Modeling remineralization and sinking

To quantify disaggregation, our goal was to compare the particle size-abundance spectrum at each depth to a prediction of the null hypothesis, that it is simply governed by the effects of sinking and remineralization reshaping the spectrum observed shallower in the water column. This prediction is generated using the particle remineralization and sinking model (PRiSM), modified from DeVries et al. (2014), which we applied to the shallower spectrum as an initial condition. The difference between the null hypotheses prediction and observation indicates the role of processes not accounted for in PRiSM, such as disaggregation, aggregation, and active or advective transport of particles with a different size spectrum than the ones seen at the deeper depth.

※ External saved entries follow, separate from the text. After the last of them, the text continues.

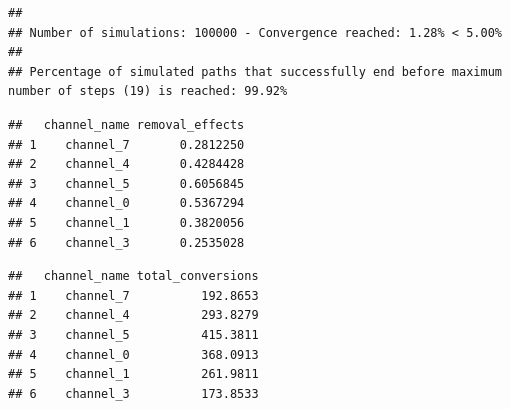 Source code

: \documentclass[
]{book}
\newenvironment{Shaded}{\begin{snugshade}}{\end{snugshade}}
\newcommand{\NormalTok}[1]{#1}
\newcommand{\SpecialCharTok}[1]{\textcolor[rgb]{0.00,0.00,0.00}{#1}}
\begin{document}
\begin{verbatim}
## 
## Number of simulations: 100000 - Convergence reached: 1.28% < 5.00%
## 
## Percentage of simulated paths that successfully end before maximum number of steps (19) is reached: 99.92%
\end{verbatim}

\begin{Shaded}
\end{Shaded}

\begin{verbatim}
##   channel_name removal_effects
## 1    channel_7       0.2812250
## 2    channel_4       0.4284428
## 3    channel_5       0.6056845
## 4    channel_0       0.5367294
## 5    channel_1       0.3820056
## 6    channel_3       0.2535028
\end{verbatim}

\begin{Shaded}
\end{Shaded}

\begin{verbatim}
##   channel_name total_conversions
## 1    channel_7          192.8653
## 2    channel_4          293.8279
## 3    channel_5          415.3811
## 4    channel_0          368.0913
## 5    channel_1          261.9811
## 6    channel_3          173.8533
\end{verbatim}
\end{document}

In practice we expanded the previous numerical implementation of PRiSM to allow for particle size distribution spectra with particle-size bins that match those obtained by the UVP, and to return estimates of the number of particles in those same size bins (Text S1). The model accepts inputs of particle size distributions at each depth, and changes in particle flux between each depth-bin and the next, deeper, depth-bin. The model optimizes a particle remineralization rate that would result in that observed flux loss. It finally returns a “predicted” particle size distribution spectrum that has total flux equal to the flux of the observed deeper spectrum that would be expected if the shallower spectrum only sank and remineralized. In cases where flux increased with depth, particles are assumed to put on mass rather than lose mass following a negative remineralization rate. Here, “negative remineralization” stands in for chemoautotrophy, active transport, and other processes that result in flux increases with depth. While these processes likely have more complex effect on the particle size distribution than is accounted for in our model, we note that flux increases with depth are very rare, and that allowing for negative remineralization allows our null model to be robust in those rare cases.